ACTIVITY |
Collect all lines from the records below that include the word "BackgroundTransparency".

Rendered images with source text
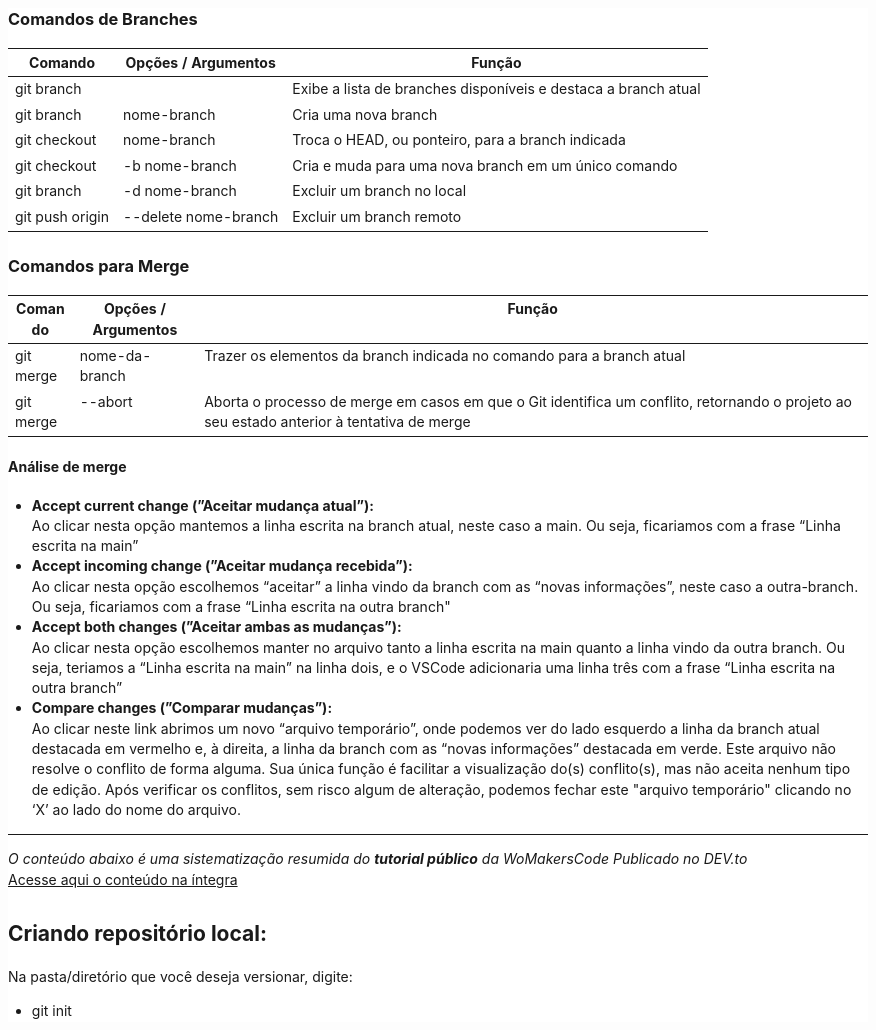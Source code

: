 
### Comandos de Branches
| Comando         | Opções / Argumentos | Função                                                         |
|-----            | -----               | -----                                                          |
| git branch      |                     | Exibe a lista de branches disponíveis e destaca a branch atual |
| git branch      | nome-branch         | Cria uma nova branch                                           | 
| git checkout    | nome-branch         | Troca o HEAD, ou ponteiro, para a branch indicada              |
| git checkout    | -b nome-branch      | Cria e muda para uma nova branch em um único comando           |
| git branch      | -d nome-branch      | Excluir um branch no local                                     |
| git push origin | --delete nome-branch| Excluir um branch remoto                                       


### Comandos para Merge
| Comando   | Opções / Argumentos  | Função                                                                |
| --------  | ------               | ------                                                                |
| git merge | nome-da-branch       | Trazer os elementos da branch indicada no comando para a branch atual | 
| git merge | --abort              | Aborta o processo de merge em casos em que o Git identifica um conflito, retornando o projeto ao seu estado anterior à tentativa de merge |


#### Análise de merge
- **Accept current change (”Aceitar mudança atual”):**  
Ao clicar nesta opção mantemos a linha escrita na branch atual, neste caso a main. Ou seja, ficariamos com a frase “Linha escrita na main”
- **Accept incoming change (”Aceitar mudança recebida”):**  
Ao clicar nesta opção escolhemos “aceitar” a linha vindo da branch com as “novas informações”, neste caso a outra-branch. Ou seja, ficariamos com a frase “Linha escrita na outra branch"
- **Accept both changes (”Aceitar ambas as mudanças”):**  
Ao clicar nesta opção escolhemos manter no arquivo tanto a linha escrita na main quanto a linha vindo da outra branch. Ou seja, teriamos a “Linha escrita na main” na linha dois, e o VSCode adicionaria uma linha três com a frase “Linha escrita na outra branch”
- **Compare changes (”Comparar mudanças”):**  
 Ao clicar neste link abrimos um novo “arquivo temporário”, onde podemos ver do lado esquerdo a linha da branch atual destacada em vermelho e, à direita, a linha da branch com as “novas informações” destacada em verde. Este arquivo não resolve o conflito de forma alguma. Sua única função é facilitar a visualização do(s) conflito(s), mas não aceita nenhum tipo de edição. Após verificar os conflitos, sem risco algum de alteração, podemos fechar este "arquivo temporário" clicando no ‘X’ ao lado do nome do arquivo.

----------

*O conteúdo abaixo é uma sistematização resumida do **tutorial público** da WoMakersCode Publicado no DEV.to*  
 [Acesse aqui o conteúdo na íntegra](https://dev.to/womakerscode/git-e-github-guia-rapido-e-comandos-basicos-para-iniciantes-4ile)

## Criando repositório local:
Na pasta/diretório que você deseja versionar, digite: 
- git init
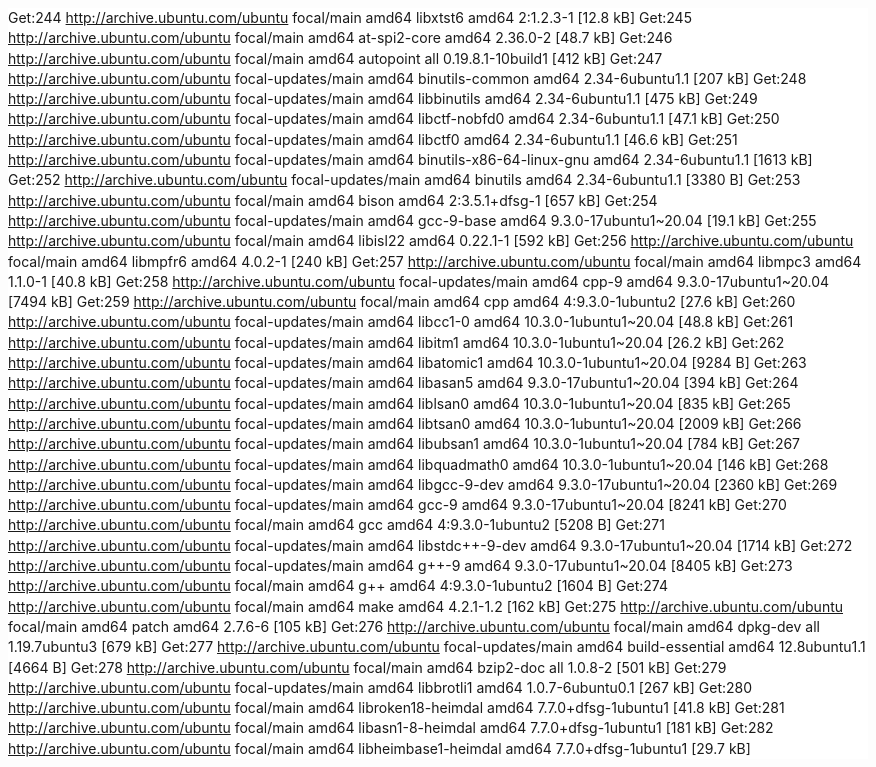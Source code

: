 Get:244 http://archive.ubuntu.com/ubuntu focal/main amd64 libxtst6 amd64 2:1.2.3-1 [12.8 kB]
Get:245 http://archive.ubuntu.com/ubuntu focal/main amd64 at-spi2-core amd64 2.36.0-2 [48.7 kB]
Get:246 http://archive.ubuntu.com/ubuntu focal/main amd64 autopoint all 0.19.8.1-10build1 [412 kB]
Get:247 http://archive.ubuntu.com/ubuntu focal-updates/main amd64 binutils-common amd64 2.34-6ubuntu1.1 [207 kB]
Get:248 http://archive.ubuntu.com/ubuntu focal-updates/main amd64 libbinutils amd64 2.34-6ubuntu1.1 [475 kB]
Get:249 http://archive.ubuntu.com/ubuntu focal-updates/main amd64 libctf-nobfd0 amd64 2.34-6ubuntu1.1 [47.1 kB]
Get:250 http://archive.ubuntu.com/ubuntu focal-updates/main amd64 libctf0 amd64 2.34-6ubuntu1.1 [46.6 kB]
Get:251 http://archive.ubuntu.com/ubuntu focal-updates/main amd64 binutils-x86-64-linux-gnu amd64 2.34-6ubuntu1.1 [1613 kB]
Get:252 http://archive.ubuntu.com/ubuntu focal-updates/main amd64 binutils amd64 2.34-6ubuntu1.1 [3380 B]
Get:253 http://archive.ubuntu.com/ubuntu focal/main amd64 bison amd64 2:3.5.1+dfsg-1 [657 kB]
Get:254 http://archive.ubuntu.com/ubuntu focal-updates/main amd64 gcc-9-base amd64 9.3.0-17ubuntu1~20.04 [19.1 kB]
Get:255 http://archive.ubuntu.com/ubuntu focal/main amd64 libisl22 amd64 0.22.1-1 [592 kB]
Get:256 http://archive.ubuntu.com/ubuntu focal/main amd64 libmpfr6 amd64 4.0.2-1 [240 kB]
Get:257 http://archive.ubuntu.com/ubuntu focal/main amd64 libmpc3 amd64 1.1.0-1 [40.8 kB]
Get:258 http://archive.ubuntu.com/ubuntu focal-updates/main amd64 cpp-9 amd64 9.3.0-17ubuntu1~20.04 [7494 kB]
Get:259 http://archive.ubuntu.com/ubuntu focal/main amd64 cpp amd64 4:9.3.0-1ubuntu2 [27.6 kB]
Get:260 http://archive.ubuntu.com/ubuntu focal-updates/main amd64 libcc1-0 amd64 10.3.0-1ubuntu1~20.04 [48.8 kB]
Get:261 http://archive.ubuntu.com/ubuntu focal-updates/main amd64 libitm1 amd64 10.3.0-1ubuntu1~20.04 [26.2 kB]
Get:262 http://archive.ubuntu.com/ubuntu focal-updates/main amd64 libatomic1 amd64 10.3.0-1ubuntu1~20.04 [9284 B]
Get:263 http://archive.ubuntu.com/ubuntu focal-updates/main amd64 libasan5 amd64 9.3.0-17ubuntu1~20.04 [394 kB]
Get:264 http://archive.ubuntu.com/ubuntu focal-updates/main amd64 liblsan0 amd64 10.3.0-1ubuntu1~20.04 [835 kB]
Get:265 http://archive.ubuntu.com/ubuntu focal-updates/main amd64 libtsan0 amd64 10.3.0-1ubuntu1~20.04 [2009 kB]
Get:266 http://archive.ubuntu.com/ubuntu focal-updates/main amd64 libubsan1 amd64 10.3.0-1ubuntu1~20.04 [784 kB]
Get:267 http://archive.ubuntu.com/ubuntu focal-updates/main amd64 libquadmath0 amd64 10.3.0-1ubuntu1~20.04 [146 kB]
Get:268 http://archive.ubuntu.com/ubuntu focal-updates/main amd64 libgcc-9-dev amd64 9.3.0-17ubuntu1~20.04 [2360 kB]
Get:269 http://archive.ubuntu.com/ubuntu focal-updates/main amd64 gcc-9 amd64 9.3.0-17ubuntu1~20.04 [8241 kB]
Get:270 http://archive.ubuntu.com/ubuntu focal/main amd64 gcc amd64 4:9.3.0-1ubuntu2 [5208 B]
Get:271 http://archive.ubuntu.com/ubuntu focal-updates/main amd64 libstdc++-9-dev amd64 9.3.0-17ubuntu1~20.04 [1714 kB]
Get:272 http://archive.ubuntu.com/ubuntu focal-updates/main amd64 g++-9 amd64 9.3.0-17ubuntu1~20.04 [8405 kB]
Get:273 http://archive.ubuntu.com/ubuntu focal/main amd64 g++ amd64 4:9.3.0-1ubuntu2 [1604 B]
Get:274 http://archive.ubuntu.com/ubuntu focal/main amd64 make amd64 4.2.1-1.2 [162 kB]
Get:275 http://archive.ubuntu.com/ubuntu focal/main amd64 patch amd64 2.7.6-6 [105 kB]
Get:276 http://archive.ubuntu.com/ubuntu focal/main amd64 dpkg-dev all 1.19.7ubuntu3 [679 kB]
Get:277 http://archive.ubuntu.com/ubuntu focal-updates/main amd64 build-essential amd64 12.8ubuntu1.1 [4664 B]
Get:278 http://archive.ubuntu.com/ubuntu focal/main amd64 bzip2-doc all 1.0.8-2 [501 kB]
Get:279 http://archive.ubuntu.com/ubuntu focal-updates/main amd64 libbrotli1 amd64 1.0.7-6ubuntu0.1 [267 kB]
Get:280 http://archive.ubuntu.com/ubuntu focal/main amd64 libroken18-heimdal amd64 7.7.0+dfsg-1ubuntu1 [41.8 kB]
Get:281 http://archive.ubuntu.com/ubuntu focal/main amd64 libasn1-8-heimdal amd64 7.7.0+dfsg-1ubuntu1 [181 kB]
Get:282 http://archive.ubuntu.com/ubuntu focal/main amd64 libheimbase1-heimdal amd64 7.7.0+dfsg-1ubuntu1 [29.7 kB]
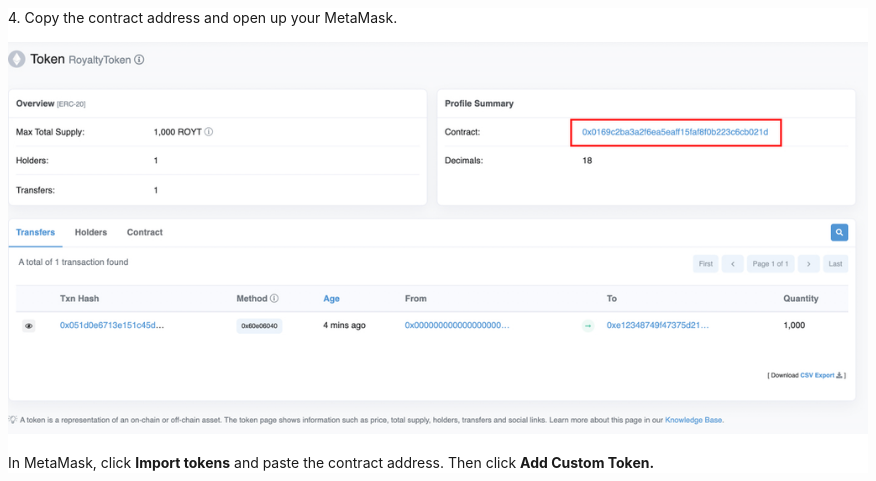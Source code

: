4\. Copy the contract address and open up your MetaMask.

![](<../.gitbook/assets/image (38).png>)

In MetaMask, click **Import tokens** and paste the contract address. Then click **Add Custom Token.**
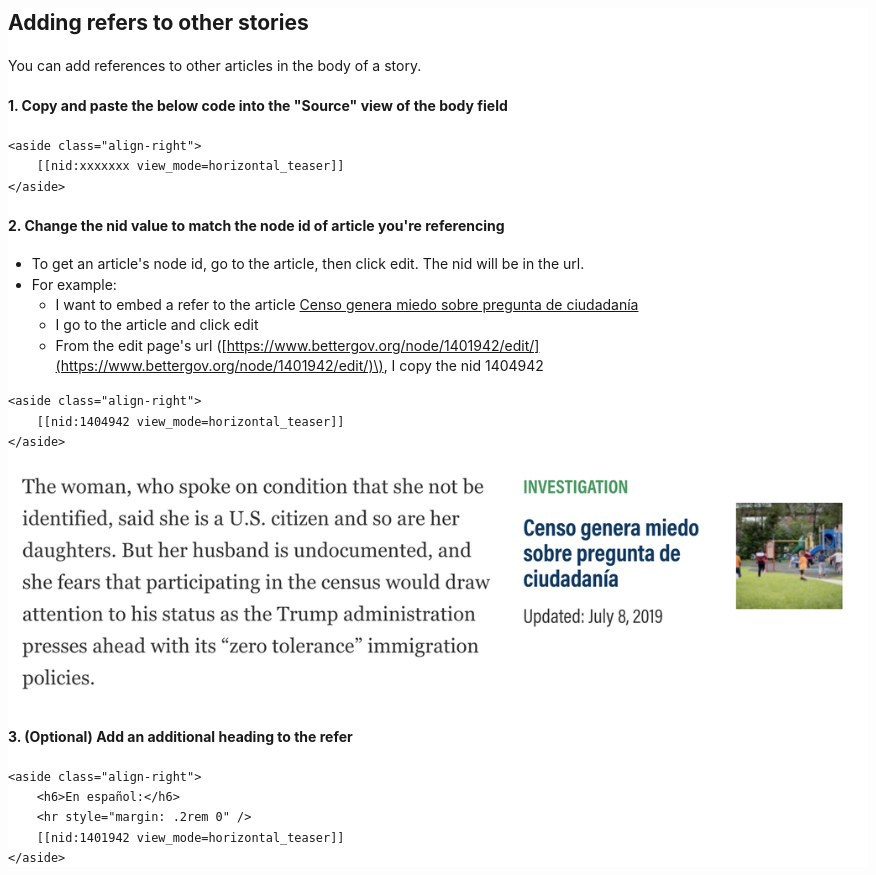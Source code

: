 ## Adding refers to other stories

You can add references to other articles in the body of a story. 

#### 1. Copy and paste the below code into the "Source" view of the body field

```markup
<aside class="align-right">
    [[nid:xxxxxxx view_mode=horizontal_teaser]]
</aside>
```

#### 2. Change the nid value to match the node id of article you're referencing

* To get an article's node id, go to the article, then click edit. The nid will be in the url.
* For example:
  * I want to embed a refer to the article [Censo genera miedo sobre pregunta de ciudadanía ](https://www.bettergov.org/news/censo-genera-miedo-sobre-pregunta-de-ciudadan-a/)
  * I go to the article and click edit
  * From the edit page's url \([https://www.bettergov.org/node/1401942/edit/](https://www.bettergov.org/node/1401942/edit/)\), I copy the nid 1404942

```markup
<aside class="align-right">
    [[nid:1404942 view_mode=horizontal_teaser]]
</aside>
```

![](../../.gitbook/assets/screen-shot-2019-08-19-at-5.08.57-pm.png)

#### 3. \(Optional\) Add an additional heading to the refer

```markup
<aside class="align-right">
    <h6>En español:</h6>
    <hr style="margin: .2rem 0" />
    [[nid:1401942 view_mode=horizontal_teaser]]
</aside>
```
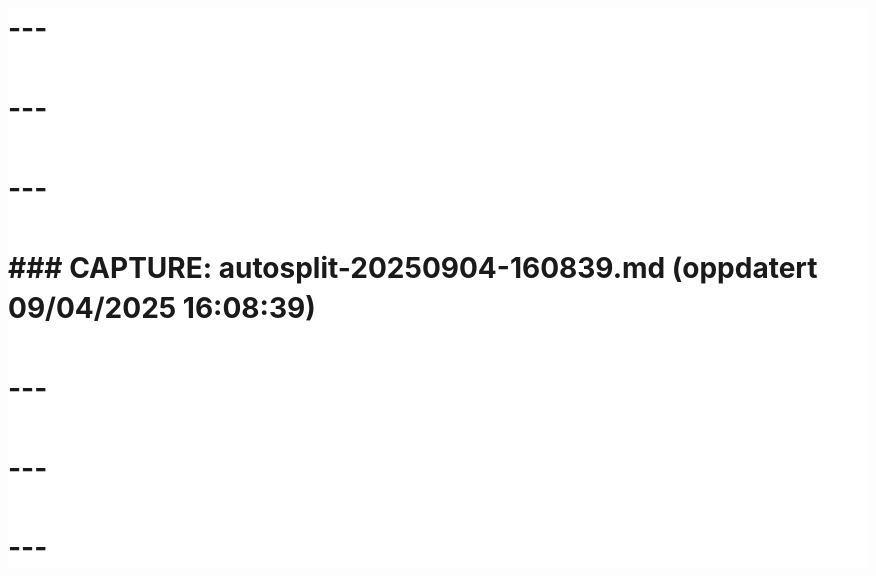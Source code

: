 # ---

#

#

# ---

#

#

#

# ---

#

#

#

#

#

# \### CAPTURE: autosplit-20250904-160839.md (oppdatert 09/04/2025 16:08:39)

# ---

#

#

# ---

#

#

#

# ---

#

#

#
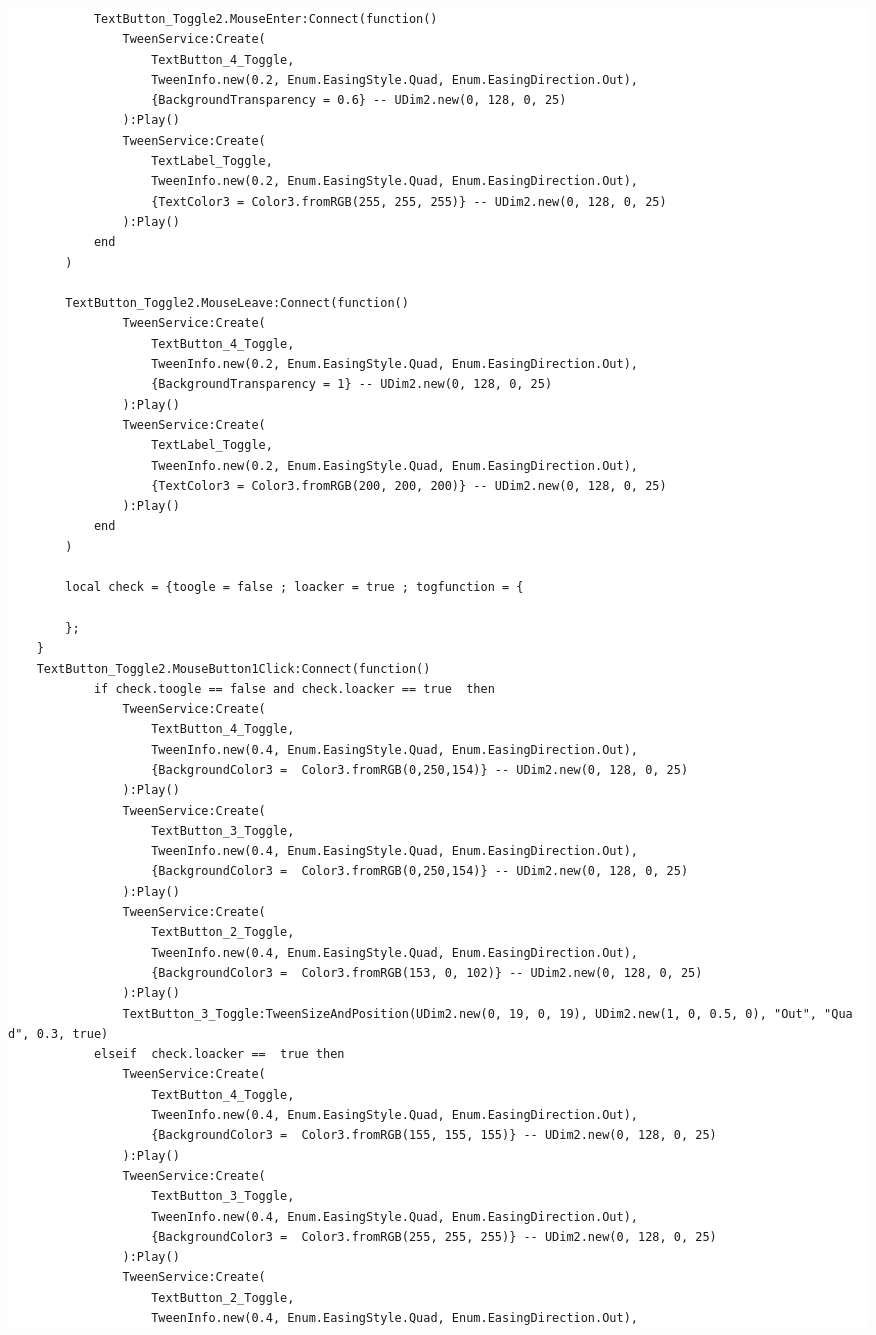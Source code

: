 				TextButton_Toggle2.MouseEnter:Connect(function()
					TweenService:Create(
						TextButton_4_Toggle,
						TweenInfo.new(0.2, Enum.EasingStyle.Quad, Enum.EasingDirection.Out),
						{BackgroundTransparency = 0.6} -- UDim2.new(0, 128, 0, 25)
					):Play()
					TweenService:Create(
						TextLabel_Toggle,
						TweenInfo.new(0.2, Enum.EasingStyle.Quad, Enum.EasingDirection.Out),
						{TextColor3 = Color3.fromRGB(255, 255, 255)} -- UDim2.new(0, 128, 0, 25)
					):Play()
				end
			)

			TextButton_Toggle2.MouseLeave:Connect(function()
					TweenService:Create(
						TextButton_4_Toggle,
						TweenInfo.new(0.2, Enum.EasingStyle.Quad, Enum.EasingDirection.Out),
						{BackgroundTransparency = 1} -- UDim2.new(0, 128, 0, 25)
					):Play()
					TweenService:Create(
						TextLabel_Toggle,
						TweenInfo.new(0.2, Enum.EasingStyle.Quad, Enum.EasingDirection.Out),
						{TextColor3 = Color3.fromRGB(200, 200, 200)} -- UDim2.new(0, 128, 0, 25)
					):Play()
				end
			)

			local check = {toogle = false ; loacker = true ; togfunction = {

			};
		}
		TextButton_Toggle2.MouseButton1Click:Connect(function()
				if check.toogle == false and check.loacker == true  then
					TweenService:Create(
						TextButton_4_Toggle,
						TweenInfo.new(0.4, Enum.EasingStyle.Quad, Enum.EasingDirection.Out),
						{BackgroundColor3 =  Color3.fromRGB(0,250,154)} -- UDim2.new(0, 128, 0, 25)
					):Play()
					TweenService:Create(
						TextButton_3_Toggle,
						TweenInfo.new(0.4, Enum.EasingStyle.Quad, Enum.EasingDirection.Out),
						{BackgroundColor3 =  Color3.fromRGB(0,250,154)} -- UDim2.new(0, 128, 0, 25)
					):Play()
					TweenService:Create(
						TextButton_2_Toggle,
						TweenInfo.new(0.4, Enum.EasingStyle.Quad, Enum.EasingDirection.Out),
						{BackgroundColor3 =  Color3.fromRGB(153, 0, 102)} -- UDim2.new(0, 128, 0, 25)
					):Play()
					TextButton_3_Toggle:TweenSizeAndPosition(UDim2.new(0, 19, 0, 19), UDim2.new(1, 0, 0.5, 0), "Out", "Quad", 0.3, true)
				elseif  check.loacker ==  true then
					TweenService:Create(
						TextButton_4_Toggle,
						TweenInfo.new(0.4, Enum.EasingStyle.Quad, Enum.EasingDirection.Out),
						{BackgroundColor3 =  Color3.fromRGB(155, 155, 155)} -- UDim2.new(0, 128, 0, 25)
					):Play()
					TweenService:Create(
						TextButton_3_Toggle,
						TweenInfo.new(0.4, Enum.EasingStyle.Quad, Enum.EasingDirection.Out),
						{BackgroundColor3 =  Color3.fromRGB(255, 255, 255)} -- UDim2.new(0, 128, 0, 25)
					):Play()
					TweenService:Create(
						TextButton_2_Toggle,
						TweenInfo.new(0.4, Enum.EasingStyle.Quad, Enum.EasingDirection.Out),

ANSWER BOX |
						{BackgroundTransparency = 0.6} -- UDim2.new(0, 128, 0, 25)
						{BackgroundTransparency = 1} -- UDim2.new(0, 128, 0, 25)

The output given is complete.